O que Marta Suplicy deve saber sobre “economia independente”, por J. Carlos de Assis

O que Marta Suplicy entende por “economia independente”? Por similaridade semântica, como no mundo real ou conceitual não existe algo como “economia independente”, podemos presumir que se trata de banco central independente. É que, dada a demonização desse último conceito no curso do processo eleitoral quando as correntes pró-Dilma e pró-Lula se insurgiram contra as propostas de banco central independente trazidas à baila por Marina Silva e Aécio Neves, “economia independente” passa a ser um substituto mascarado do mesmo conceito a fim de trazer de volta ao governo Henrique Meirelles, desta vez ao Ministério da Fazenda.

É uma dose forte demais. Especula-se que Lula está por trás do jogo que Marta Suplicy apenas vocalizou. Se é verdade, estamos diante de uma política de superfície que tenta reproduzir em 2015 os elementos básicos de 2012 no sentido de entregar Banco Central e Fazenda à direita a fim de abrir espaço para políticas sociais à esquerda. Esqueceram de avisar a Lula que, sem a força compradora crescente de commodities brasileiras pela China, e sem o espaço de valorização do real que a política final de FHC possibilitou, a fórmula tende a repetir-se como farsa, e a economia estrangulada vazará para o meio social.

Houve um tempo em que a questão da independência do banco central era um ponto de divergência teórica entre economistas. Agora não é mais. Só um idiota completo em economia pode ignorar o estrago que o Banco Central Europeu, de longe o mais independente do mundo, está provocando na eurozona, em especial nos países do sul da Europa. Qualquer um que tenha noções básicas de economia prática sabe que a únicas saída para Portugal, Grécia, Irlanda, Espanha e mesmo a Itália é escapar do jugo do euro e do Banco Central Europeu que os mantém em permanente crise fiscal.
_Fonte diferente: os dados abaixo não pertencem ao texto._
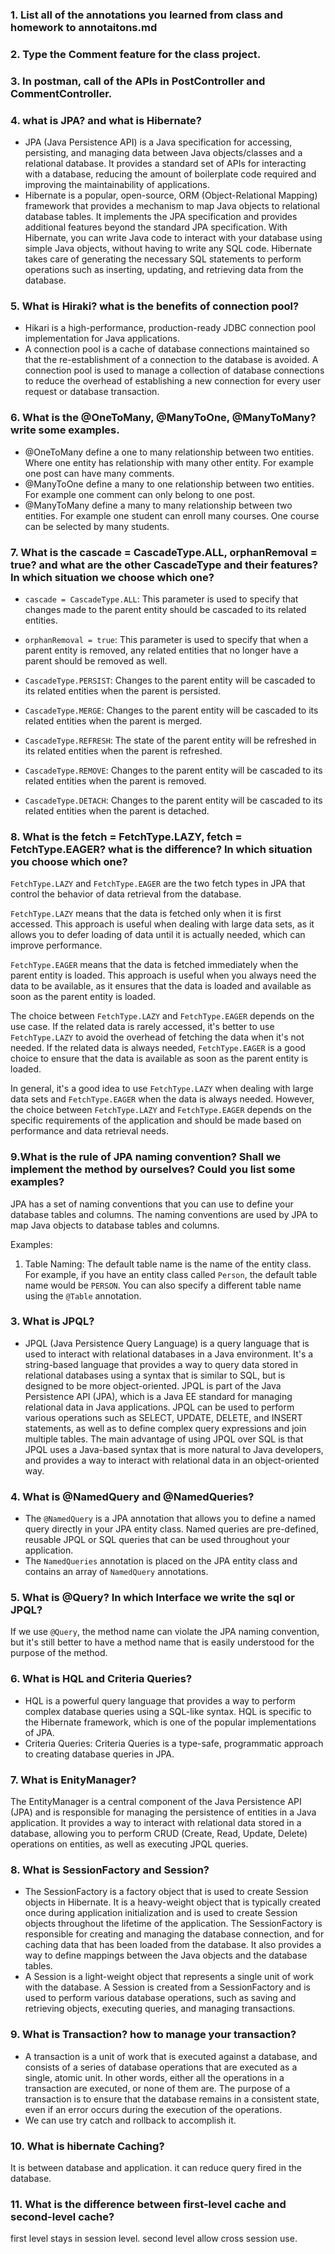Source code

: ### 1. List all of the annotations you learned from class and homework to annotaitons.md

### 2. Type the Comment feature for the class project.

### 3. In postman, call of the APIs in PostController and CommentController.

### 4. what is JPA? and what is Hibernate?

- JPA (Java Persistence API) is a Java specification for accessing, persisting, and managing data between Java objects/classes and a relational database. It provides a standard set of APIs for interacting with a database, reducing the amount of boilerplate code required and improving the maintainability of applications.
- Hibernate is a popular, open-source, ORM (Object-Relational Mapping) framework that provides a mechanism to map Java objects to relational database tables. It implements the JPA specification and provides additional features beyond the standard JPA specification. With Hibernate, you can write Java code to interact with your database using simple Java objects, without having to write any SQL code. Hibernate takes care of generating the necessary SQL statements to perform operations such as inserting, updating, and retrieving data from the database.

### 5. What is Hiraki? what is the benefits of connection pool?

- Hikari is a high-performance, production-ready JDBC connection pool implementation for Java applications.
- A connection pool is a cache of database connections maintained so that the re-establishment of a connection to the database is avoided. A connection pool is used to manage a collection of database connections to reduce the overhead of establishing a new connection for every user request or database transaction.

### 6. What is the @OneToMany, @ManyToOne, @ManyToMany? write some examples.

- @OneToMany define a one to many relationship between two entities. Where one entity has relationship with many other entity. For example one post can have many comments.
- @ManyToOne define a many to one relationship between two entities. For example one comment can only belong to one post.
- @ManyToMany define a many to many relationship between two entities. For example one student can enroll many courses. One course can be selected by many students.

### 7. What is the cascade = CascadeType.ALL, orphanRemoval = true? and what are the other CascadeType and their features? In which situation we choose which one?

- `cascade = CascadeType.ALL`: This parameter is used to specify that changes made to the parent entity should be cascaded to its related entities.
- `orphanRemoval = true`: This parameter is used to specify that when a parent entity is removed, any related entities that no longer have a parent should be removed as well.

- `CascadeType.PERSIST`: Changes to the parent entity will be cascaded to its related entities when the parent is persisted.
- `CascadeType.MERGE`: Changes to the parent entity will be cascaded to its related entities when the parent is merged.
- `CascadeType.REFRESH`: The state of the parent entity will be refreshed in its related entities when the parent is refreshed.
- `CascadeType.REMOVE`: Changes to the parent entity will be cascaded to its related entities when the parent is removed.
- `CascadeType.DETACH`: Changes to the parent entity will be cascaded to its related entities when the parent is detached.

### 8. What is the fetch = FetchType.LAZY, fetch = FetchType.EAGER? what is the difference? In which situation you choose which one?

`FetchType.LAZY` and `FetchType.EAGER` are the two fetch types in JPA that control the behavior of data retrieval from the database.

`FetchType.LAZY` means that the data is fetched only when it is first accessed. This approach is useful when dealing with large data sets, as it allows you to defer loading of data until it is actually needed, which can improve performance.

`FetchType.EAGER` means that the data is fetched immediately when the parent entity is loaded. This approach is useful when you always need the data to be available, as it ensures that the data is loaded and available as soon as the parent entity is loaded.

The choice between `FetchType.LAZY` and `FetchType.EAGER` depends on the use case. If the related data is rarely accessed, it's better to use `FetchType.LAZY` to avoid the overhead of fetching the data when it's not needed. If the related data is always needed, `FetchType.EAGER` is a good choice to ensure that the data is available as soon as the parent entity is loaded.

In general, it's a good idea to use `FetchType.LAZY` when dealing with large data sets and `FetchType.EAGER` when the data is always needed. However, the choice between `FetchType.LAZY` and `FetchType.EAGER` depends on the specific requirements of the application and should be made based on performance and data retrieval needs.

### 9.What is the rule of JPA naming convention? Shall we implement the method by ourselves? Could you list some examples?

JPA has a set of naming conventions that you can use to define your database tables and columns. The naming conventions are used by JPA to map Java objects to database tables and columns.

Examples: 

1. Table Naming: The default table name is the name of the entity class. For example, if you have an entity class called `Person`, the default table name would be `PERSON`. You can also specify a different table name using the `@Table` annotation.

### 3. What is JPQL?

- JPQL (Java Persistence Query Language) is a query language that is used to interact with relational databases in a Java environment. It's a string-based language that provides a way to query data stored in relational databases using a syntax that is similar to SQL, but is designed to be more object-oriented. JPQL is part of the Java Persistence API (JPA), which is a Java EE standard for managing relational data in Java applications. JPQL can be used to perform various operations such as SELECT, UPDATE, DELETE, and INSERT statements, as well as to define complex query expressions and join multiple tables. The main advantage of using JPQL over SQL is that JPQL uses a Java-based syntax that is more natural to Java developers, and provides a way to interact with relational data in an object-oriented way.

### 4. What is @NamedQuery and @NamedQueries?

- The `@NamedQuery` is a JPA annotation that allows you to define a named query directly in your JPA entity class. Named queries are pre-defined, reusable JPQL or SQL queries that can be used throughout your application.
- The `NamedQueries` annotation is placed on the JPA entity class and contains an array of `NamedQuery` annotations.

### 5. What is @Query? In which Interface we write the sql or JPQL?

If we use `@Query`, the method name can violate the JPA naming convention, but it's still better to have a method name that is easily understood for the purpose of the method.

### 6. What is HQL and Criteria Queries?

- HQL is a powerful query language that provides a way to perform complex database queries using a SQL-like syntax. HQL is specific to the Hibernate framework, which is one of the popular implementations of JPA.
- Criteria Queries: Criteria Queries is a type-safe, programmatic approach to creating database queries in JPA.

### 7. What is EnityManager?

The EntityManager is a central component of the Java Persistence API (JPA) and is responsible for managing the persistence of entities in a Java application. It provides a way to interact with relational data stored in a database, allowing you to perform CRUD (Create, Read, Update, Delete) operations on entities, as well as executing JPQL queries.

### 8. What is SessionFactory and Session?

- The SessionFactory is a factory object that is used to create Session objects in Hibernate. It is a heavy-weight object that is typically created once during application initialization and is used to create Session objects throughout the lifetime of the application. The SessionFactory is responsible for creating and managing the database connection, and for caching data that has been loaded from the database. It also provides a way to define mappings between the Java objects and the database tables.
- A Session is a light-weight object that represents a single unit of work with the database. A Session is created from a SessionFactory and is used to perform various database operations, such as saving and retrieving objects, executing queries, and managing transactions. 

### 9. What is Transaction? how to manage your transaction?

- A transaction is a unit of work that is executed against a database, and consists of a series of database operations that are executed as a single, atomic unit. In other words, either all the operations in a transaction are executed, or none of them are. The purpose of a transaction is to ensure that the database remains in a consistent state, even if an error occurs during the execution of the operations.
- We can use try catch and rollback to accomplish it.

### 10. What is hibernate Caching?

It is between database and application. it can reduce query fired in the database.

### 11. What is the difference between first-level cache and second-level cache?

first level stays in session level. second level allow cross session use.
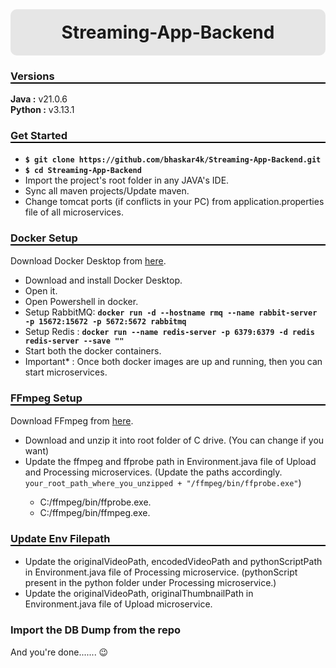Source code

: <h1 style="text-align: center; margin: 0; background-color: #e6e6e6; border-radius: 10px; padding: 20px;">Streaming-App-Backend</h1>


<h3 style="border-bottom: 2px solid black;">Versions</h3>
<b>Java :</b> v21.0.6 <br>
<b>Python :</b> v3.13.1 <br>

<h3 style="border-bottom: 2px solid black;">Get Started</h3>
<ul>
    <li><code><b>$ git clone https://github.com/bhaskar4k/Streaming-App-Backend.git</b></code></li>
    <li><code><b>$ cd Streaming-App-Backend</b></code></li>
    <li>Import the project's root folder in any JAVA's IDE.</li>
    <li>Sync all maven projects/Update maven.</li>
    <li>Change tomcat ports (if conflicts in your PC) from application.properties file of all microservices.</li>
</ul>

<h3 style="border-bottom: 2px solid black;">Docker Setup</h3>
Download Docker Desktop from <a href="https://www.docker.com/products/docker-desktop/">here</a>.

<ul>
    <li>Download and install Docker Desktop.</li>
    <li>Open it.</li>
    <li>Open Powershell in docker.</li>
    <li>Setup RabbitMQ: <code><b>docker run -d --hostname rmq --name rabbit-server -p 15672:15672 -p 5672:5672 rabbitmq</b></code></li>
    <li>Setup Redis : <code><b>docker run --name redis-server -p 6379:6379 -d redis redis-server --save ""</b></code></li>
    <li>Start both the docker containers.</li>
    <li>Important* : Once both docker images are up and running, then you can start microservices.</li>
</ul>

<h3 style="border-bottom: 2px solid black;">FFmpeg Setup</h3>
Download FFmpeg from <a href="https://drive.google.com/file/d/1iUe5nacH7ZJNpK8MJrom2VPskTnurFOi/view?usp=sharing">here</a>.

<ul>
    <li>Download and unzip it into root folder of C drive. (You can change if you want)</li>
    <li>Update the ffmpeg and ffprobe path in Environment.java file of Upload and Processing microservices. (Update the paths accordingly. <code>your_root_path_where_you_unzipped + "/ffmpeg/bin/ffprobe.exe"</code>)</li>
    <ul>
        <li>C:/ffmpeg/bin/ffprobe.exe.</li>
        <li>C:/ffmpeg/bin/ffmpeg.exe.</li>
    </ul>
</ul>

<h3 style="border-bottom: 2px solid black;">Update Env Filepath</h3>
<ul>
    <li>Update the originalVideoPath, encodedVideoPath and pythonScriptPath in Environment.java file of Processing microservice. (pythonScript present in the python folder under Processing microservice.)</li>
    <li>Update the originalVideoPath, originalThumbnailPath in Environment.java file of Upload microservice.</li>
</ul>

<h3>Import the DB Dump from the repo</h3>

<p>And you're done....... 😉</p>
O caráter específico da independência do BCE nada tem a ver com mandato de seus diretores; é, sim, o seu total desligamento dos tesouros nacionais e sua subordinação incondicional ao “mercado”. Como isso funciona? A crise iniciada em 2008 deixou endividada a maioria dos países da eurozona em razão da febre especulativa privada gerada nos Estados Unidos e espalhada pelo resto do mundo, principalmente pela Europa. Essa dívida em relação ao PIB cresce com a queda do PIB e o aumento dos juros. Os países endividados – principalmente Grécia, Portugal, Espanha, Irlanda e Itália – precisam refinanciar sua dívida a prazos curtos pois dispõem de pouco crédito de longo prazo.

É nesse ponto que um banco central independente se distingue de um banco central normal segundo padrões históricos seculares. O país que tem que tomar dinheiro emprestado para refinanciar sua dívida não pode recorrer diretamente ao BCE, pois isso está vedado em tratados. Terá de ir ao mercado. Se o “mercado” decide impor taxas de juros exorbitantes para comprar os papéis, o BCE simplesmente ignora a situação. O país terá de submeter-se ao juro de mercado ou quebrar. Eventualmente, recorrerá à troika – BCE, Comissão Europeia e FMI – que lhe imporá duras condicionalidades, geralmente inviabilizando a retomada de crescimento.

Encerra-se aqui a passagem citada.